In 1942, Julia McWilliams moved from New York to Washington, D.C., where she was hired as a file clerk at the Office of Strategic Services, the newly formed federal intelligence agency. She had been feeling at loose ends—unmarried at the decrepit old age of thirty, and nursing dashed hopes of becoming a writer. Less than a year later, she found herself stationed in Ceylon (now Sri Lanka), where she met and fell madly in love with Paul Child, a cartographer and aesthete ten years her senior. They were eventually both transferred to Kunming, China, and then returned to America after the war. They got married, in 1946, and landed, after some time, in France, where Paul worked in the U.S. embassy, and Julia was left to find a way to fill her days. She ended up at Le Cordon Bleu, in a morning class taught entirely in French and attended entirely by American soldiers on the G.I. Bill. The rest is the stuff of gastronomic legend: the love affair with French cuisine, and then the meandering and often tumultuous path to publishing “Mastering the Art of French Cooking”—the two-volume compendium, co-authored with Simone Beck and Louisette Berthold, that would make Julia Child the most famous French chef in the world, despite the fact that she was not a bit French, nor even (as she insisted her entire life) a proper chef.
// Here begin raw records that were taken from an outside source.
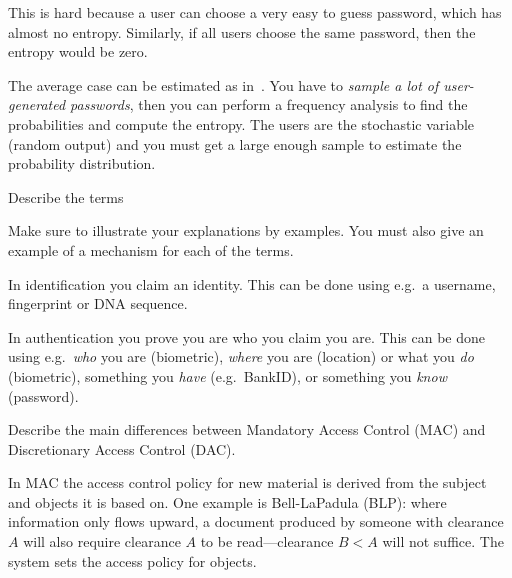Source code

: \documentclass[a4paper,addpoints]{exam}
\begin{document}
\begin{questions}
\begin{solution}
    This is hard because a user can choose a very easy to guess password, which 
    has almost no entropy.
    Similarly, if all users choose the same password, then the entropy would be 
    zero.

    The average case can be estimated as in~\cite{Komanduri2011opa}.
    You have to \emph{sample a lot of user-generated passwords}, then you can 
    perform a frequency analysis to find the probabilities and compute the 
    entropy.
    The users are the stochastic variable (random output) and you must get 
    a large enough sample to estimate the probability distribution.
  \end{solution}


  \question\label{q:auth:E:C}
  Describe the terms
  Make sure to illustrate your explanations by examples.
  You must also give an example of a mechanism for each of the terms.

  \begin{solution}
    In identification you claim an identity.
    This can be done using e.g.~a username, fingerprint or DNA sequence.

    In authentication you prove you are who you claim you are.
    This can be done using e.g.~\emph{who} you are (biometric), \emph{where} 
    you are (location) or what you \emph{do} (biometric), something you 
    \emph{have} (e.g.~BankID), or something you \emph{know} (password).
  \end{solution}


  \question[4]\label{q:accessctrl:E}
  Describe the main differences between Mandatory Access Control (MAC) and 
  Discretionary Access Control (DAC).

  \begin{solution}
    In MAC the access control policy for new material is derived from the 
    subject and objects it is based on.
    One example is Bell-LaPadula (BLP): where information only flows upward, 
    a document produced by someone with clearance \(A\) will also require 
    clearance \(A\) to be read---clearance \(B<A\) will not suffice.
    The system sets the access policy for objects.


\end{solution}
\end{questions}
\end{document}
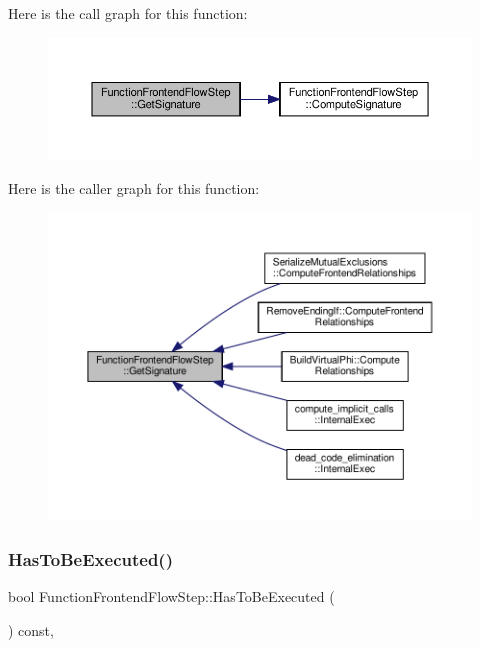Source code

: Here is the call graph for this function\+:
\nopagebreak
\begin{figure}[H]
\begin{center}
\leavevmode
\includegraphics[width=350pt]{d8/d0a/classFunctionFrontendFlowStep_a89e3f6d142de8aacb36eeb7b3f3d5ad8_cgraph}
\end{center}
\end{figure}
Here is the caller graph for this function\+:
\nopagebreak
\begin{figure}[H]
\begin{center}
\leavevmode
\includegraphics[width=350pt]{d8/d0a/classFunctionFrontendFlowStep_a89e3f6d142de8aacb36eeb7b3f3d5ad8_icgraph}
\end{center}
\end{figure}
\mbox{\label{classFunctionFrontendFlowStep_a12e786363530aa9533e4bd9380130d75}} 
\subsubsection{\texorpdfstring{Has\+To\+Be\+Executed()}{HasToBeExecuted()}}
{\footnotesize\ttfamily bool Function\+Frontend\+Flow\+Step\+::\+Has\+To\+Be\+Executed (\begin{DoxyParamCaption}{ }\end{DoxyParamCaption}) const\hspace{0.3cm}{\ttfamily [override]}, {\ttfamily [virtual]}}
The public Julia Child—Julia Child the culinary titan—looms so large that she often eclipses the person who existed outside the kitchen. Her private sides emerge, in part, in her biographies, especially those written by her nephew, Alex Prud’homme, as well as in her own voluminous correspondence, much of which is archived at Harvard’s Schlesinger Library. In a new volume, “Julia Child: The Last Interview,” a collection of conversations with journalists from throughout her life, the Child on display is quick and insouciant, as one expects her to be, pronouncing on methods for turning mushrooms and the pleasure of making one’s own vinaigrette. But in nearly four decades her voice evolves, revealing a steadily growing mastery in matters beyond the kitchen: the craft of making public television, for example, and theories of education and academia. A part of Julia that stands out in the volume (for which I wrote the introduction), one that I hadn’t previously appreciated, is her passionate political engagement.